Main methods of research performance assessment

The two main approaches of research performance evaluation are peer review and bibliometrics. The debates over the pros and cons of both approaches have continued for about three decades. Here we discuss the recent research findings on both methods.

Peer review is a qualitative tool. The main drawbacks of peer review that have been observed over time are subjectivity and expensiveness. Similarly, the current peer review system has been criticized for failures in representing the opinions and interests of non-peer clients (Frijters & Torgler 2019). Researchers still find biases in peer review processes (Santos et al., 2021; Haffar et al., 2019). Some studies confirm the contribution of the peer review system to gender inequality (Sato et al., 2021). Tamblyn et al. (2018), for instance, showed that female applicants were found to receive consistently lower reviewer scores than male applicants.

Despite the inconsistency of the h-index and the inappropriateness of the journal impact factor for research performance assessment (Waltman & van Eck, 2012; van Leeuwen, 2012), the bibliometric approach to research assessment has become popular. It is most frequently performed in the Nordic countries, the Netherlands, Italy and the United Kingdom (Jappe, 2020). Bibliometrics are considered more attractive than peer review because they demand much less time and effort. Moreover, some studies confirm that they are consistent with peer review results. Thus, policymakers increasingly use these metrics in addition to, and in some cases instead of, expert assessment of research results (Belter, 2015).

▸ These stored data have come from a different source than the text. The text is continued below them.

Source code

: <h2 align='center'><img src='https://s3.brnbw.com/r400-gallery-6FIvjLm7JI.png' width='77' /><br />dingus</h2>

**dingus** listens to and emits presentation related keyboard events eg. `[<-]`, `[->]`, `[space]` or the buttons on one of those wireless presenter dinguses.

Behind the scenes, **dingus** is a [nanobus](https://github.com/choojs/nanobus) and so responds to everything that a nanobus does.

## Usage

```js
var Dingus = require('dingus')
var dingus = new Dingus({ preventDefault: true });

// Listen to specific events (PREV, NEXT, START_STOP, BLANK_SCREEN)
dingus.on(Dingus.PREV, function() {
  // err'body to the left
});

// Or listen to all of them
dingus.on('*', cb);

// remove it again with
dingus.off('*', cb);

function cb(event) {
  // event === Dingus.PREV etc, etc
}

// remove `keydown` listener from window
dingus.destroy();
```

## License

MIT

However, the stand-alone use of bibliometrics brings distorted results. The emphasis on publications in high impact factor journals diverts the attention of researchers from the real contribution to knowledge production. They shift their focus to tactical actions to match established reward and promotion systems (Mahmood & Shah 2016). Evaluation using bibliometric indicators can be also complicated and unreliable due to the high probability of misuse. The interpretation of these indicators should be done by field experts. Otherwise, the use of metrics can lead to the demotivation of researchers and a decrease in the quality of research and even education. This is because unlike scientific productivity, the quality of research does directly affect the quality of education (Cadez et al., 2017). Also, bibliometric indicators can be manipulated, causing problems in measuring societal impact (Moed, 2017). Some authors claim that “citations and impact factors metrics are flawed and biased against already marginalized groups and fail to accurately capture the breadth of individuals’ meaningful scientific impacts” (Davies et al., 2021). Moreover, the “quick-and-dirty” use of metrics can introduce inaccurate results into the assessment of academic research performance (Moed, 2020).

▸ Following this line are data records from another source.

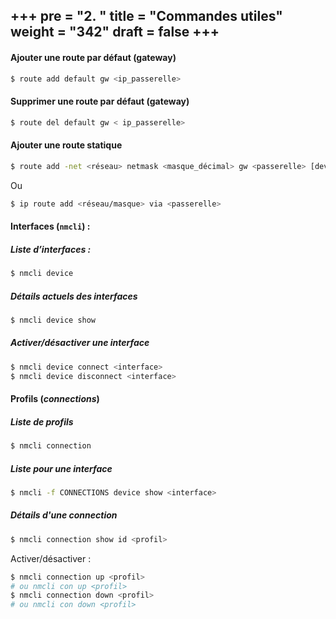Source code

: +++
pre = "<b>2. </b>"
title = "Commandes utiles"
weight = "342"
draft = false
+++
-------------------

#### Ajouter une route par défaut (gateway)
```bash
$ route add default gw <ip_passerelle>
```

#### Supprimer une route par défaut (gateway)
```bash
$ route del default gw < ip_passerelle>
```

#### Ajouter une route statique
```bash
$ route add -net <réseau> netmask <masque_décimal> gw <passerelle> [dev <interface_de_sortie>]
```
Ou
```bash
$ ip route add <réseau/masque> via <passerelle>
```

#### Interfaces (`nmcli`) :

##### Liste d’interfaces :
```bash
$ nmcli device
```

##### Détails actuels des interfaces
```bash
$ nmcli device show
```

##### Activer/désactiver une interface
```bash
$ nmcli device connect <interface>
$ nmcli device disconnect <interface>
```

#### Profils (*connections*)

##### Liste de profils
```bash
$ nmcli connection
```

##### Liste pour une interface
```bash
$ nmcli -f CONNECTIONS device show <interface>
```

##### Détails d'une connection
```bash
$ nmcli connection show id <profil>
```

Activer/désactiver :
```bash
$ nmcli connection up <profil>
# ou nmcli con up <profil>
$ nmcli connection down <profil>
# ou nmcli con down <profil>
```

The dominance of the bibliometric approach in research performance evaluation has both short and long-term consequences such as encouraging plagiarism, “salami slicing”, demotivation of young researchers to write papers due to slim chances of publication in high-impact-factor journals, etc. (Lawrence, 2003; Cherubini, 2008; Notkins, 2008). Among the long-term consequences Brischoux & Cook (2009) mentioned a reduction of the amount of information available to the scientific community because of the failure to publish in high-impact-factor journals and the suffering of aspects of research such as core creativity if scientists only focus on their publication records.

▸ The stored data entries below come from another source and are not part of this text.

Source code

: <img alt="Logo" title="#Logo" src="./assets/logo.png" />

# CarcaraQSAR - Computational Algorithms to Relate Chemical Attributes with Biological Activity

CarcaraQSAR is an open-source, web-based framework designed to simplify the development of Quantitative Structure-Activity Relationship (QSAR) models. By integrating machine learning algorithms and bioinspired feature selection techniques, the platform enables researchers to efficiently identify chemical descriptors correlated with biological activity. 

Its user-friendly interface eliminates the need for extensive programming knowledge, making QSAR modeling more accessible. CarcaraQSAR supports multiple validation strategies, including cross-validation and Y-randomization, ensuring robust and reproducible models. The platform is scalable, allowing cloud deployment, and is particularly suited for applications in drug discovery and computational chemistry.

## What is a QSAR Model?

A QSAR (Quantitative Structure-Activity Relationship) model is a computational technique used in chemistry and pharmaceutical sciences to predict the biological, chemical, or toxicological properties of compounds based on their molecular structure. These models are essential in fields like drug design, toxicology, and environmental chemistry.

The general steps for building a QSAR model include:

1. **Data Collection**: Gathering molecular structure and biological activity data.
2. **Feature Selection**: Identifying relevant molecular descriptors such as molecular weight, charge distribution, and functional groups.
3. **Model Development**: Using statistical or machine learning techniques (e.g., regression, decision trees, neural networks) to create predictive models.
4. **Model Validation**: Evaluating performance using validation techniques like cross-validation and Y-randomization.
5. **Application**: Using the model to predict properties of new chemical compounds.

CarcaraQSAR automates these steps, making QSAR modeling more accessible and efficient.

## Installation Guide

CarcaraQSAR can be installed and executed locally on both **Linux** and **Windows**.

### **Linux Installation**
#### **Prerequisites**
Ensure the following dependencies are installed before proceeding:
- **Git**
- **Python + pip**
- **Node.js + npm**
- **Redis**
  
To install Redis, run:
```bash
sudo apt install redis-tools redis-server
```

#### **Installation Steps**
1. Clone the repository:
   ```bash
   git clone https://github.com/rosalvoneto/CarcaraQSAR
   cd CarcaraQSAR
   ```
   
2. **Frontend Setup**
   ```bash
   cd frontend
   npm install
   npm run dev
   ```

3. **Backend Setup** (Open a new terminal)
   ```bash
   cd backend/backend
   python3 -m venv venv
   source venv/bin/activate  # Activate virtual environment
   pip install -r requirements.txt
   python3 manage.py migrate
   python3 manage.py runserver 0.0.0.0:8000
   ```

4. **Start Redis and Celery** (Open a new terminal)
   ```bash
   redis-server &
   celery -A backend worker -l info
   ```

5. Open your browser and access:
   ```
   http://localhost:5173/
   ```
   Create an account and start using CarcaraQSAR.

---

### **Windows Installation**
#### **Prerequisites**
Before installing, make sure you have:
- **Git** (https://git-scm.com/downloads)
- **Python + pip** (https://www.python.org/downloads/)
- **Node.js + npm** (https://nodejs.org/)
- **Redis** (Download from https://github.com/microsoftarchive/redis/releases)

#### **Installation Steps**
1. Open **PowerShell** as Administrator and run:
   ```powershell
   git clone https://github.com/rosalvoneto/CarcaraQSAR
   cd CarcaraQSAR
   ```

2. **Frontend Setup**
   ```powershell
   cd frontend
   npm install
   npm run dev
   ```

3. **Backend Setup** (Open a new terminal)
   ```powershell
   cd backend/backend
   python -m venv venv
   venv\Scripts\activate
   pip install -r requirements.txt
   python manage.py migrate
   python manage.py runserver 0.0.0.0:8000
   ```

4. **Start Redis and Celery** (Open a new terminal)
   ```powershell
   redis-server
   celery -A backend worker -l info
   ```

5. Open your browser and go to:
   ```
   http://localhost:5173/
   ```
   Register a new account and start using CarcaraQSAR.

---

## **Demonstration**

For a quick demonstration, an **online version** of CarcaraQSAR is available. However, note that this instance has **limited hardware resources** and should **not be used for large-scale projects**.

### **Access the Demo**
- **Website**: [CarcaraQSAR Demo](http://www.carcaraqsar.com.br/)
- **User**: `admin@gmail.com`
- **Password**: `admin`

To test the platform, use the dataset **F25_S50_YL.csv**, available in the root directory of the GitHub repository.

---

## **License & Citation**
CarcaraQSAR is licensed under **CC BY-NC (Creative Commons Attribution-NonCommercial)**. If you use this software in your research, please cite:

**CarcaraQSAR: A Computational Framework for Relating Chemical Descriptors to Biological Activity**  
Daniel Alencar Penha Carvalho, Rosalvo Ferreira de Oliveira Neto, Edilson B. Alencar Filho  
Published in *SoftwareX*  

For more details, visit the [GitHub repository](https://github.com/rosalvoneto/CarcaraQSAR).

To apply bibliometric methods it is essential to ensure that international journals are a major means of communication in each particular field (van Raan 2014). If the major scientific communication is through national journals, the bibliometric approach is not applicable. In the bibliometric approach, one should take into account that industry research has a lower impact than public research (Abramo, 2021). Hence, it must be evaluated in a different way than public research. Evaluators also should take into account that correlations between technological and scientific impact indicators are mostly low or moderate (Guerrero-Bote, Moed & De-Moya-Anegón, 2021). This shows that they measure different aspects of research performance. As the use of the h-index alone causes a loss of citation information, Zhang proposes the introduction of the e-index (Zhang 2009). When applying the bibliometric approach the phenomenon of “delayed recognition”, also known as the “Sleeping Beauty phenomenon”, should be taken into account. “Sleeping Beauties” are publications which may attract a lot of attention and become cited after many years (van Raan, 2004). It has been noted that publication in open access journals positively influence citation impact (Moed, 2007). Therefore, bibliometrics cannot indicate anything if the scientific field is not represented sufficiently well in open information space or if information policy prohibits posting publications in open access directories. For bibliometric analysis in the social sciences and humanities, a broader range of both publications (including non-ISI journals and monographs) and citation indicators (including non-ISI reference citation values) is needed (Nederhof, 2006).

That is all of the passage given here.